Below I give the highlights of each segment. All in all, another amazing day. I'm looking forward to the finale tomorrow!
Keynote: Ijeoma Oluo Talks Inspiring Change
Ijeoma spoke about the prevalence of systemic racism and, in particular, how the murders of George Floyd and Breonna Taylor and the resulting protests reignited interest in her groundbreaking work, So You Want to Talk About Race. She pointed out that although her book spoke to the moment, many authors and activists have been working/writing day in and day out for years to root out systemic racism and create lasting change. Humble, sharp, strong, and inspiring, Oluo is a force in the movement and also a damn good writer. Her next book, Be a Revolution, will explore how everyday people work to create meaningful change in their communities.
Anthony Doerr Talks Writing "A Book in a Book"
Like Oprah, Anthony made me smile talking about his love of books and reading. Through reading he's "transported out of his boring caucasian body" to new worlds. In his latest book, Cloud Cuckoo Land, Anthony takes this goal and runs with it, setting his story in three different places--and times: 15th century Constantinople; present-day Boise, Idaho; and 22nd century space. What ties all three together? A book. I love books about books (and authors who are as giddy about books as I am) and this one sounds especially creative and compelling. I also love humble authors and Anthony is definitely that. He said he considers it a privilege to play in a world he loves, the world of books.
Stevie Van Zandt Talks Music and Memoirs
With his trademark super-cool vibe, musician, actor, and writer Stevie Van Zandt teased his memoir, Unrequited Infatuations. He shared tidbits about his life, including the epiphany that encouraged him to pursue music. This book promises to be as interesting as Stevie's amazing room decor!
Indigenous Authors Spotlight
Native authors Angeline Boulley, Firekeeper's Daughter; Christine Day, The Sea in Winter and I Can Make This Promise; David A. Robertson, On the Trapline; and Jesse Thistle, From the Ashes: My Story of Being Indigenous, Homeless, and Finding My Way, plus moderator Cynthia Leitich Smith discussed the growth of stories by Native American authors and how they each ended up getting their books published. Especially interesting was Thistle's story. All in all an informative and inspiring panel.
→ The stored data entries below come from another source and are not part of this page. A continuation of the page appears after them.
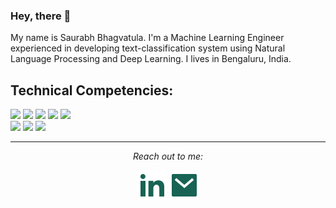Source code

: ### Hey, there 👋
My name is Saurabh Bhagvatula. I'm a Machine Learning Engineer experienced in developing text-classification system using Natural Language Processing and Deep Learning. I lives in Bengaluru, India. 


## Technical Competencies:
![](https://img.shields.io/badge/Deep%20Learning-TensorFlow-orange)
![](https://img.shields.io/badge/Deep%20Learning-PyTorch-orange)
![](https://img.shields.io/badge/Machine%20Learning-scikit--learn-orange)
![](https://img.shields.io/badge/Machine%20Learning-numpy-orange)
![](https://img.shields.io/badge/Machine%20Learning-pandas-orange) <br/>
![](https://img.shields.io/badge/Code-Python-orange)
![](https://img.shields.io/badge/Tools-Docker-orange)
![](https://img.shields.io/badge/Tools-Git-orange)


<hr>
<p align="center">
  <i>Reach out to me:</i>

  <p align="center">
    <a href="https://www.linkedin.com/in/saurabhbhagvatula/" alt="Linkedin"><img src="https://raw.githubusercontent.com/saurabhbh21/saurabhbh21/master/img/linkedin-fill.svg"></a>
    <a href="mailto:saurabhbh21@gmail.com" alt="Contact me"><img src="https://raw.githubusercontent.com/saurabhbh21/saurabhbh21/master/img/mail-fill.svg"></a>
  </p>

</p>

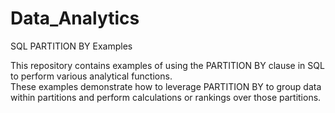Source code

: # Data_Analytics

SQL PARTITION BY Examples  

This repository contains examples of using the PARTITION BY clause in SQL to perform various analytical functions.  
These examples demonstrate how to leverage PARTITION BY to group data within partitions and perform calculations or rankings over those partitions.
Books, Books & More Books...
The biggest chunk of the day was the book panels--organized by genre--each showcasing eight books picked by PW editors. The editors of the books spoke about their book, giving a general description; shared some fun, behind-the-scenes scoop; and talked about how the book fit into broader narratives affecting our world. I watched all of them, but didn't detail each book. For the ones I didn't summarize, I still put a star by the ones that are must-reads for me. All in all, we readers are lucky to have some truly amazing books hitting shelves later this year. I'm beyond excited about what's around the corner.
Also, as a self-described book-cover-art fangirl, I have to say, the book covers being produced are STUNNING. The art, illustration, typography (yes, even that!), and overall design is an art form in its own right. I love the rich colors, eye-catching art, and overall design. Keep up the phenomenal work, artists/designers!
City on Fire by Don Winslow
Publisher: William Morrow
Pub Date: 9/21
This “modern-day Illiad” touches on loyalty, betrayal, corruption, and honor as it chronicles the life of a longshoreman who's also the “muscle” for the mob in 1986 Rhode Island. It’s the first in a new trilogy from the beloved crime writer.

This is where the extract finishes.